# Dado blade set on the cheap?



## LeonardS (Mar 13, 2012)

I need a dado blade set to make some swarm boxes and bottom boards. I have the Dewalt DWE7490 table saw and am looking for a Dado set under the typical $90-100 sets on Amazon. Have you found a low priced dado set that works good for the "non-furniture maker", or do I need to spend the $90-100 for a usable 8" set?


----------



## My-smokepole (Apr 14, 2008)

I understand the not furniture grade. But the more tooths and chippers the etch the easyier it is to cut the datos. I wouldn't look at anything under 100 the last set was 200. My first set last me twenty years and this set should last me my life.


----------



## Ozark Mountain Bee Team (Mar 21, 2013)
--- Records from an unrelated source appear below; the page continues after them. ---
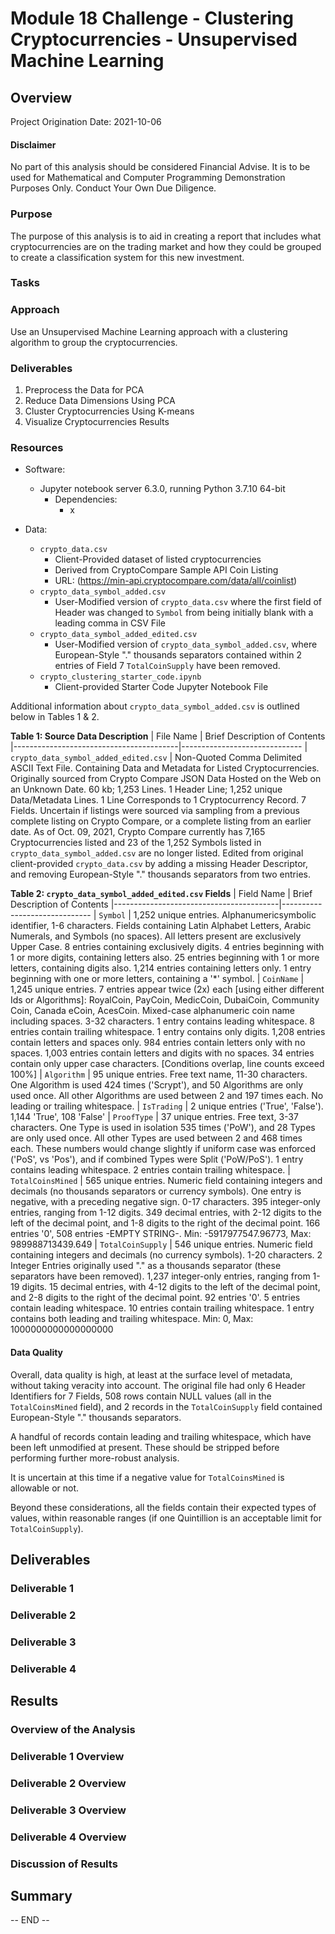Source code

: # Module 18 Challenge - Clustering Cryptocurrencies - Unsupervised Machine Learning

## Overview

Project Origination Date: 2021-10-06

#### Disclaimer

No part of this analysis should be considered Financial Advise. It is to be used for Mathematical
and Computer Programming Demonstration Purposes Only. Conduct Your Own Due Diligence.


### Purpose

The purpose of this analysis is to aid in creating a report that includes what cryptocurrencies
are on the trading market and how they could be grouped to create a classification system
for this new investment.


### Tasks



### Approach

Use an Unsupervised Machine Learning approach with a clustering algorithm to group the cryptocurrencies.


### Deliverables

1. Preprocess the Data for PCA
2. Reduce Data Dimensions Using PCA
3. Cluster Cryptocurrencies Using K-means
4. Visualize Cryptocurrencies Results


### Resources

- Software:
	- Jupyter notebook server 6.3.0, running Python 3.7.10 64-bit
		- Dependencies:
			- x

- Data:
	- `crypto_data.csv`
		- Client-Provided dataset of listed cryptocurrencies
		- Derived from CryptoCompare Sample API Coin Listing
		- URL: (https://min-api.cryptocompare.com/data/all/coinlist)
	- `crypto_data_symbol_added.csv`
		- User-Modified version of `crypto_data.csv` where the first field of Header was changed to `Symbol` from being initially blank with a leading comma in CSV File
	- `crypto_data_symbol_added_edited.csv`
		- User-Modified version of `crypto_data_symbol_added.csv`, where European-Style "." thousands separators contained within 2 entries of Field 7 `TotalCoinSupply` have been removed.
	- `crypto_clustering_starter_code.ipynb`
		- Client-provided Starter Code Jupyter Notebook File


Additional information about `crypto_data_symbol_added.csv` is outlined below in Tables 1 & 2.

**Table 1: Source Data Description**
| File Name                               | Brief Description of Contents
|-----------------------------------------|------------------------------
| `crypto_data_symbol_added_edited.csv`   | Non-Quoted Comma Delimited ASCII Text File. Containing Data and Metadata for Listed Cryptocurrencies. Originally sourced from Crypto Compare JSON Data Hosted on the Web on an Unknown Date. 60 kb; 1,253 Lines. 1 Header Line; 1,252 unique Data/Metadata Lines. 1 Line Corresponds to 1 Cryptocurrency Record. 7 Fields. Uncertain if listings were sourced via sampling from a previous complete listing on Crypto Compare, or a complete listing from an earlier date. As of Oct. 09, 2021, Crypto Compare currently has 7,165 Cryptocurrencies listed and 23 of the 1,252 Symbols listed in `crypto_data_symbol_added.csv` are no longer listed. Edited from original client-provided `crypto_data.csv` by adding a missing Header Descriptor, and removing European-Style "." thousands separators from two entries.

**Table 2: `crypto_data_symbol_added_edited.csv` Fields**
| Field Name                              | Brief Description of Contents
|-----------------------------------------|------------------------------
| `Symbol`                                | 1,252 unique entries. Alphanumericsymbolic identifier, 1-6 characters. Fields containing Latin Alphabet Letters, Arabic Numerals, and Symbols (no spaces). All letters present are exclusively Upper Case. 8 entries containing exclusively digits. 4 entries beginning with 1 or more digits, containing letters also. 25 entries beginning with 1 or more letters, containing digits also. 1,214 entries containing letters only. 1 entry beginning with one or more letters, containing a '*' symbol.
| `CoinName`                              | 1,245 unique entries. 7 entries appear twice (2x) each [using either different Ids or Algorithms]: RoyalCoin, PayCoin, MedicCoin, DubaiCoin, Community Coin, Canada eCoin, AcesCoin. Mixed-case alphanumeric coin name including spaces. 3-32 characters. 1 entry contains leading whitespace. 8 entries contain trailing whitespace. 1 entry contains only digits. 1,208 entries contain letters and spaces only. 984 entries contain letters only with no spaces. 1,003 entries contain letters and digits with no spaces. 34 entries contain only upper case characters. [Conditions overlap, line counts exceed 100%]
| `Algorithm`                             | 95 unique entries. Free text name, 11-30 characters. One Algorithm is used 424 times ('Scrypt'), and 50 Algorithms are only used once. All other Algorithms are used between 2 and 197 times each. No leading or trailing whitespace.
| `IsTrading`                             | 2 unique entries ('True', 'False'). 1,144 'True', 108 'False'
| `ProofType`                             | 37 unique entries. Free text, 3-37 characters. One Type is used in isolation 535 times ('PoW'), and 28 Types are only used once. All other Types are used between 2 and 468 times each. These numbers would change slightly if uniform case was enforced ('PoS', vs 'Pos'), and if combined Types were Split ('PoW/PoS'). 1 entry contains leading whitespace. 2 entries contain trailing whitespace.
| `TotalCoinsMined`                       | 565 unique entries. Numeric field containing integers and decimals (no thousands separators or currency symbols). One entry is negative, with a preceding negative sign. 0-17 characters. 395 integer-only entries, ranging from 1-12 digits. 349 decimal entries, with 2-12 digits to the left of the decimal point, and 1-8 digits to the right of the decimal point. 166 entries '0', 508 entries -EMPTY STRING-. Min: -5917977547.96773, Max:  989988713439.649
| `TotalCoinSupply`                       | 546 unique entries. Numeric field containing integers and decimals (no currency symbols). 1-20 characters. 2 Integer Entries originally used "." as a thousands separator (these separators have been removed). 1,237 integer-only entries, ranging from 1-19 digits. 15 decimal entries, with 4-12 digits to the left of the decimal point, and 2-8 digits to the right of the decimal point. 92 entries '0'. 5 entries contain leading whitespace. 10 entries contain trailing whitespace. 1 entry contains both leading and trailing whitespace. Min: 0, Max: 1000000000000000000

	  
#### Data Quality                           

Overall, data quality is high, at least at the surface level of metadata, without taking veracity into account.
The original file had only 6 Header Identifiers for 7 Fields, 508 rows contain NULL values (all in the `TotalCoinsMined` field),
and 2 records in the `TotalCoinSupply` field contained European-Style "." thousands separators.

A handful of records contain leading and trailing whitespace, which have been left unmodified at present. These should be stripped
before performing further more-robust analysis.

It is uncertain at this time if a negative value for `TotalCoinsMined` is allowable or not.

Beyond these considerations, all the fields contain their expected types of values, within reasonable ranges (if one Quintillion is an acceptable limit for `TotalCoinSupply`).

## Deliverables

### Deliverable 1



### Deliverable 2



### Deliverable 3



### Deliverable 4



## Results

### Overview of the Analysis



### Deliverable 1 Overview



### Deliverable 2 Overview



### Deliverable 3 Overview



### Deliverable 4 Overview



### Discussion of Results



## Summary




-- END --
I bought this set from Harbor freight about 4 years ago. I've used it to make more than 40 hives, 20 nuks, and several other projects. It is still working very well, I would recommend.
Lifetime Carbide 44566 8" C2 Tungsten Carbide Tipped 42 Tooth Dado Blade Set
8 In. 42T Dado Circular Saw Blade Set
Item #44566

(22)
comp at $89.99 Only: $59.99


----------



## gww (Feb 14, 2015)

leonardS
I never used a dado and wanted to try one. I bought the craftsman off amazon for $15 with free shipping. I have made about ten or fifteen medium hive bodies and probly enough frames to fill them and I am still using it. I don't know how long it will last and have never had a good one to compare it with, but I aint mad that I bought it. Take it for what it is worth.
gww


----------



## Fusion_power (Jan 14, 2005)

There are a few decent dado blades on Ebay with a few of them likely to sell well under $30. They are available as stack dado or wobble dado, carbide tooth or steel tooth. I've had my Craftsman kromedge dado set about 40 years and still use it to cut frames. I am seriously debating replacing it because it is not quite as sharp as I would like. I sharpened the chippers a few days ago, but the blades would be much more time consuming.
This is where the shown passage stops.